■ **ACTIVITY**:
Pull out every line below holding the word "không".

■ **PROVIDED RECORDS**:
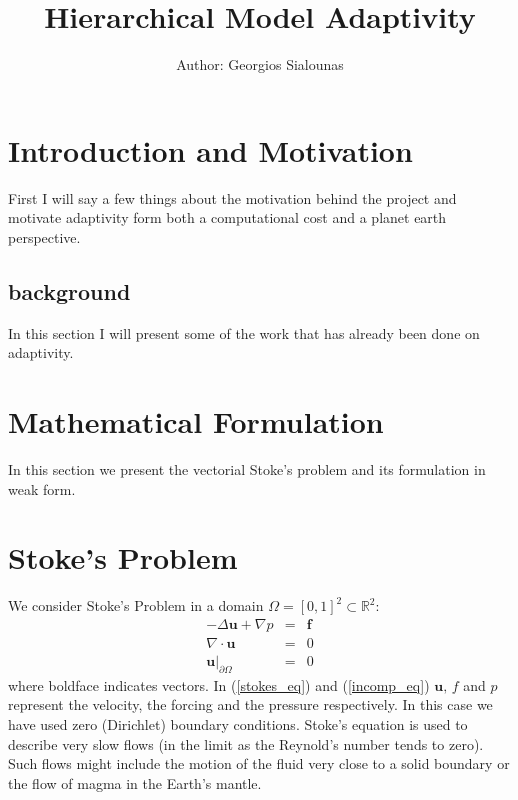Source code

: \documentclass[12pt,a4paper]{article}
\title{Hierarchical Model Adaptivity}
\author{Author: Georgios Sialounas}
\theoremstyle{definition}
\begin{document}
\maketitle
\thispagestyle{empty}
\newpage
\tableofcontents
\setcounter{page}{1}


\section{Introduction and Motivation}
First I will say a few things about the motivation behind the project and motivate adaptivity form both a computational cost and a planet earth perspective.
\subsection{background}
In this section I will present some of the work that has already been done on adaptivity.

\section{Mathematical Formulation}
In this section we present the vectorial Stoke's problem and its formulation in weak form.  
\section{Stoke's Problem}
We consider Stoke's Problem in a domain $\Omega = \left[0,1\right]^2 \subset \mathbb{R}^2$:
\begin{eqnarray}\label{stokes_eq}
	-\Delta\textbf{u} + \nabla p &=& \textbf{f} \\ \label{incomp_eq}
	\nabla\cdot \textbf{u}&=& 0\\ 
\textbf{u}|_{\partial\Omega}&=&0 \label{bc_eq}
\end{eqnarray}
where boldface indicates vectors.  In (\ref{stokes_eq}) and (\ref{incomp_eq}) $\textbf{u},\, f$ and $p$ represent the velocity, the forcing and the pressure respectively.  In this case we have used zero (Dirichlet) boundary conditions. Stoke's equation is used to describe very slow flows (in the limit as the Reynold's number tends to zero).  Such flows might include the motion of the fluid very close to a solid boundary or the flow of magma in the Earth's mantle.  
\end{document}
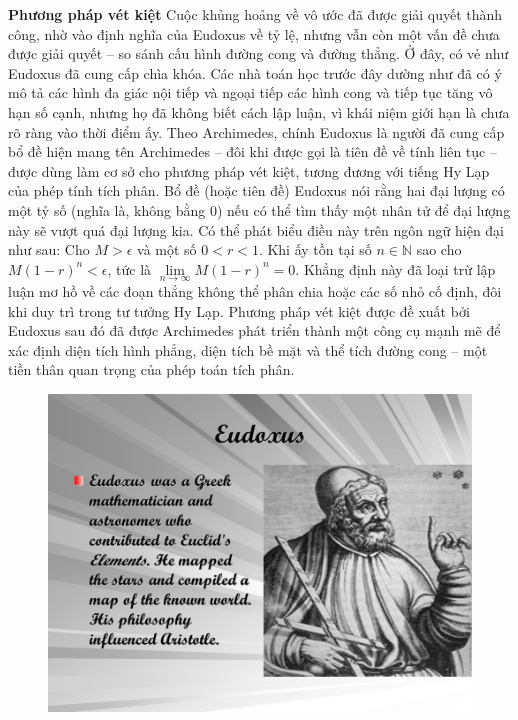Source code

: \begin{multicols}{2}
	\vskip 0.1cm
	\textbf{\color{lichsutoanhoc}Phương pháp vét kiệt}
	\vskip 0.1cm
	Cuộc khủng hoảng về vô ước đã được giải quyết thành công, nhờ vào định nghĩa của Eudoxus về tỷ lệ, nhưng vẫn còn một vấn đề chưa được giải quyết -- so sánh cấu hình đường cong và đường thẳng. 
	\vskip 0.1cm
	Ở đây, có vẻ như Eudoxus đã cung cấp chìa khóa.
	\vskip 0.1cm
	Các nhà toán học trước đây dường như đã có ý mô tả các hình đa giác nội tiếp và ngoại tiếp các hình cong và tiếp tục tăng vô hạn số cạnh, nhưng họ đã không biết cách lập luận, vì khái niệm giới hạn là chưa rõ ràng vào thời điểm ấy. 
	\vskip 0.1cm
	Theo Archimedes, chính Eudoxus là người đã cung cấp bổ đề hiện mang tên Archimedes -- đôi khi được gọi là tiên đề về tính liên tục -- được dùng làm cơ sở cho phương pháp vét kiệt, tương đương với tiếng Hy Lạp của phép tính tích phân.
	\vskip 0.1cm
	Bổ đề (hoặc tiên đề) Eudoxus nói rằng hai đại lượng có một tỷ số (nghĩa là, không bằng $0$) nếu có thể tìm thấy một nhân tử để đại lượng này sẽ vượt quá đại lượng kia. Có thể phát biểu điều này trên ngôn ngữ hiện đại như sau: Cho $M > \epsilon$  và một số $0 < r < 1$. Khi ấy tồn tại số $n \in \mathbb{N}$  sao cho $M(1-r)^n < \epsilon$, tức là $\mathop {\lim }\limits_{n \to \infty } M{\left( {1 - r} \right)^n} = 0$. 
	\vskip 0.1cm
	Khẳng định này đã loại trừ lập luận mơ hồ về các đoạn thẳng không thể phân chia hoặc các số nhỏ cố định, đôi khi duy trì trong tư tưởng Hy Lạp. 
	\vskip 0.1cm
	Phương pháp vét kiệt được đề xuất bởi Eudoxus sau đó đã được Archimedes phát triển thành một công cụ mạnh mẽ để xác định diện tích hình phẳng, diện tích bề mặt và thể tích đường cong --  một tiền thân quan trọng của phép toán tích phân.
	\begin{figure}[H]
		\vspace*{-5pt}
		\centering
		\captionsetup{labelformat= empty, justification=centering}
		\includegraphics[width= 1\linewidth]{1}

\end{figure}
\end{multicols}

---

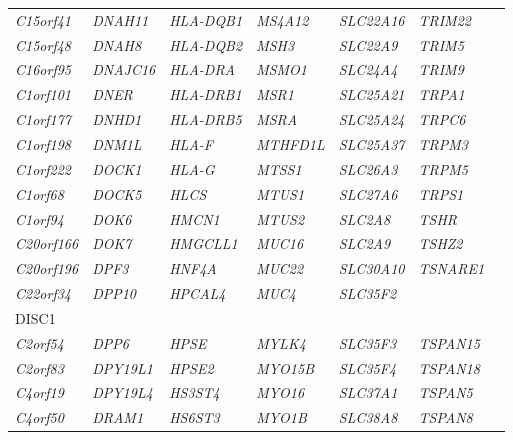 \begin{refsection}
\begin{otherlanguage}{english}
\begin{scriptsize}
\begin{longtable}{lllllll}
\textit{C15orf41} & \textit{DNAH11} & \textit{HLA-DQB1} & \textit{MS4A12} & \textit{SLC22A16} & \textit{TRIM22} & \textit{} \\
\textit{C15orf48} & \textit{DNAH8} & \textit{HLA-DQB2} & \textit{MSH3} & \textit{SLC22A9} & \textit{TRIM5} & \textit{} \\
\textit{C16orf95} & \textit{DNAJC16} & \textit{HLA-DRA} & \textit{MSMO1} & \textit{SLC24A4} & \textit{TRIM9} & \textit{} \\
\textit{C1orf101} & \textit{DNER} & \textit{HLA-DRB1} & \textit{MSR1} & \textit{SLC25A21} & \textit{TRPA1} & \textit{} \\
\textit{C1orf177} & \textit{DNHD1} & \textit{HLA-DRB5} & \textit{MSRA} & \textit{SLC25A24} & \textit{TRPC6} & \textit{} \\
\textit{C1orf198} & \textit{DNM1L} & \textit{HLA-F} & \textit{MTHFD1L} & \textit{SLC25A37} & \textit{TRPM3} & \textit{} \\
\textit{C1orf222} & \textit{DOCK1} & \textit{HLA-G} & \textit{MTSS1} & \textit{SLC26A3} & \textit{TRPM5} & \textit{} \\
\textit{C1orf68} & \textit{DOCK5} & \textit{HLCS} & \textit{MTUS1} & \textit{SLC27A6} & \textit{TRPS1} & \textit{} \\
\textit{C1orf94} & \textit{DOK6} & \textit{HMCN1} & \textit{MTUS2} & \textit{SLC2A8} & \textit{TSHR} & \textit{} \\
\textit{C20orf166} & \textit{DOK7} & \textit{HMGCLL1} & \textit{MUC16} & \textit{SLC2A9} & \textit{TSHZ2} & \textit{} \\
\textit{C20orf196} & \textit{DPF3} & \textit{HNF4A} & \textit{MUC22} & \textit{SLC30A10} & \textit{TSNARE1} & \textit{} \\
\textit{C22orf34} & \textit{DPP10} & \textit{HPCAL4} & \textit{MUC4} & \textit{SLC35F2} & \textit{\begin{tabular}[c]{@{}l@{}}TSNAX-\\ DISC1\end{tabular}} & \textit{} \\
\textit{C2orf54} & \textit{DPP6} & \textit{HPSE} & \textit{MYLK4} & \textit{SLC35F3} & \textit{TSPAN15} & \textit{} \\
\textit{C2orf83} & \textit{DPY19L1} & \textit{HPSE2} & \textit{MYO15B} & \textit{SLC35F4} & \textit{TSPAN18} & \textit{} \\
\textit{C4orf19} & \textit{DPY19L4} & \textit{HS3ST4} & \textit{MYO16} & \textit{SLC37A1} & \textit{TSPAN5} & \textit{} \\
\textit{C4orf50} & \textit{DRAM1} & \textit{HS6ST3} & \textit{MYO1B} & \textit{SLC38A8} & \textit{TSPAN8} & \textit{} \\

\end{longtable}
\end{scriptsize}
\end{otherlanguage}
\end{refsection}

■ **WRITTEN RESPONSE**:
	Các nhà toán học trước đây dường như đã có ý mô tả các hình đa giác nội tiếp và ngoại tiếp các hình cong và tiếp tục tăng vô hạn số cạnh, nhưng họ đã không biết cách lập luận, vì khái niệm giới hạn là chưa rõ ràng vào thời điểm ấy. 
	Bổ đề (hoặc tiên đề) Eudoxus nói rằng hai đại lượng có một tỷ số (nghĩa là, không bằng $0$) nếu có thể tìm thấy một nhân tử để đại lượng này sẽ vượt quá đại lượng kia. Có thể phát biểu điều này trên ngôn ngữ hiện đại như sau: Cho $M > \epsilon$  và một số $0 < r < 1$. Khi ấy tồn tại số $n \in \mathbb{N}$  sao cho $M(1-r)^n < \epsilon$, tức là $\mathop {\lim }\limits_{n \to \infty } M{\left( {1 - r} \right)^n} = 0$. 
	Khẳng định này đã loại trừ lập luận mơ hồ về các đoạn thẳng không thể phân chia hoặc các số nhỏ cố định, đôi khi duy trì trong tư tưởng Hy Lạp. 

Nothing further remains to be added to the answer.